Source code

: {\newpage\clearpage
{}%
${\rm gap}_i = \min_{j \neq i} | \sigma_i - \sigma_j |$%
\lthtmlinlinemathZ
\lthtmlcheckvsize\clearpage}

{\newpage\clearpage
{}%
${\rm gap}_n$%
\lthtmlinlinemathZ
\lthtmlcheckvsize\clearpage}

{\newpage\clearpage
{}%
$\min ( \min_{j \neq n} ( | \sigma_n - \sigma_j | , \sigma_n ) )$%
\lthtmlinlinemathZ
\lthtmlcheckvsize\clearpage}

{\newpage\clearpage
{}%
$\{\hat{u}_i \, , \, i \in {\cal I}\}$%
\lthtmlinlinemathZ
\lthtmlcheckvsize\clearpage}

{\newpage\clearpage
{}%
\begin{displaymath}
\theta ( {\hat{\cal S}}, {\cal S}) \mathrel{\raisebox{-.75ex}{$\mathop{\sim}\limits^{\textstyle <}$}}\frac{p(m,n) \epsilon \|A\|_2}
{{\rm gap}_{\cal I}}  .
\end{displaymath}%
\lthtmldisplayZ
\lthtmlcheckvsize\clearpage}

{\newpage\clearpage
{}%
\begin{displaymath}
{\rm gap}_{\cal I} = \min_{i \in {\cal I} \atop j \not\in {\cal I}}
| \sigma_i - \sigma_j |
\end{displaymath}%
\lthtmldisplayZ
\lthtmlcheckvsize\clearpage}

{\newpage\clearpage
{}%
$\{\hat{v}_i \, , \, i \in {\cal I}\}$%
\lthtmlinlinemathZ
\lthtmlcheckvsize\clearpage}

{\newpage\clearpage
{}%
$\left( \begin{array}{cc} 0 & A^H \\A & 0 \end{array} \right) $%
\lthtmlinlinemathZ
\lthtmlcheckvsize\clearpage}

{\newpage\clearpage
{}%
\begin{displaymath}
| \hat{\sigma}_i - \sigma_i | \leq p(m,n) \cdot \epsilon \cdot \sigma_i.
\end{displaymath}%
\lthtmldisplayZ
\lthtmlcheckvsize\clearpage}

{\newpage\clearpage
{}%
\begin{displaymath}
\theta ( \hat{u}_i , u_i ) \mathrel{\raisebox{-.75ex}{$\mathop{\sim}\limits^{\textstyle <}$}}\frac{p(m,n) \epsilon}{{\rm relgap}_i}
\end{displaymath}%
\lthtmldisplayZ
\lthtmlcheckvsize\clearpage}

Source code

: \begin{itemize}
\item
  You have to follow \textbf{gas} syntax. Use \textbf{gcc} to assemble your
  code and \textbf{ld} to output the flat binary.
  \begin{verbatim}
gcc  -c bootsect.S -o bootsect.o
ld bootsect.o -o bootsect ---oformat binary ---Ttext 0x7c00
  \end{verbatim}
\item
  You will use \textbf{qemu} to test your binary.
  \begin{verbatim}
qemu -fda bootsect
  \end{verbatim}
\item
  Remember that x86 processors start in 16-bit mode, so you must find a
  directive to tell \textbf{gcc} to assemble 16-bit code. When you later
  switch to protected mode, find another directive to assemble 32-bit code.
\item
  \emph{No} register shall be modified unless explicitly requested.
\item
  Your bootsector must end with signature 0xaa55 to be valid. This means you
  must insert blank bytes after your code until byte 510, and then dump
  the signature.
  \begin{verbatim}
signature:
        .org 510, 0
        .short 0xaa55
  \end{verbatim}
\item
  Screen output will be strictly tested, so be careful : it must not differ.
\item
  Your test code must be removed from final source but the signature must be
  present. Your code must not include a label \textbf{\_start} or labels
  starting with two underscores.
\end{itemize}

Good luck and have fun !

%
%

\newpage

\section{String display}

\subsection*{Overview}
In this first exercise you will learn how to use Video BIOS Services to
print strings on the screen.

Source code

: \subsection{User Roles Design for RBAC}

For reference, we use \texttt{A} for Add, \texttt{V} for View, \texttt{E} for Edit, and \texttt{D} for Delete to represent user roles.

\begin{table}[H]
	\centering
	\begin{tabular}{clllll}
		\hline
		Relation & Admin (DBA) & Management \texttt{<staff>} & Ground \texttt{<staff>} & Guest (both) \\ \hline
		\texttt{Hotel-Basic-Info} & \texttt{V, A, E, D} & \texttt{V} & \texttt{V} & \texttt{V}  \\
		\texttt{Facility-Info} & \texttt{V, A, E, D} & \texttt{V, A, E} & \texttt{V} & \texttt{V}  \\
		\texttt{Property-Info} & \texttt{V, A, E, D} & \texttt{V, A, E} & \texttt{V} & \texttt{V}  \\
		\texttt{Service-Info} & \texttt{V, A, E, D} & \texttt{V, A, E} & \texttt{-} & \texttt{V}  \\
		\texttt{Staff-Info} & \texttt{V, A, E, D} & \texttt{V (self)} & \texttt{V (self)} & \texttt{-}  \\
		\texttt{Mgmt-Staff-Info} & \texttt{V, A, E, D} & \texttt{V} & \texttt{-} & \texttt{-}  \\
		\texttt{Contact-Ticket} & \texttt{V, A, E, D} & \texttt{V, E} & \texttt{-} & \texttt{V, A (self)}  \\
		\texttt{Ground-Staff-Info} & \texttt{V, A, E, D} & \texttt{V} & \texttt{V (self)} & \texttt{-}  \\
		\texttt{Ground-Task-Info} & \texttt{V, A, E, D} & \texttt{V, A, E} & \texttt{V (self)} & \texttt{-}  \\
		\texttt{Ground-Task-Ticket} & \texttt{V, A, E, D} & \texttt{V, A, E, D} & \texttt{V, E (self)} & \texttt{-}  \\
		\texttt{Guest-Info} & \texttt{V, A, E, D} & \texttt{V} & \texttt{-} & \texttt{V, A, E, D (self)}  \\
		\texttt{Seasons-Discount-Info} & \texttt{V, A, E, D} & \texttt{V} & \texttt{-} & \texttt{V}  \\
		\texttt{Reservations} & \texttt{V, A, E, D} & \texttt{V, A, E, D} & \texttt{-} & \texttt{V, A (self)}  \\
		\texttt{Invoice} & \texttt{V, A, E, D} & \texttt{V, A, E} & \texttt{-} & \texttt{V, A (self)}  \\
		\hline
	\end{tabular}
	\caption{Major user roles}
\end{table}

**********

> **Required work**
Filter the records for lines holding the string "mathop". Copy each one.

> **Result of this task**
\theta ( {\hat{\cal S}}, {\cal S}) \mathrel{\raisebox{-.75ex}{$\mathop{\sim}\limits^{\textstyle <}$}}\frac{p(m,n) \epsilon \|A\|_2}
\theta ( \hat{u}_i , u_i ) \mathrel{\raisebox{-.75ex}{$\mathop{\sim}\limits^{\textstyle <}$}}\frac{p(m,n) \epsilon}{{\rm relgap}_i}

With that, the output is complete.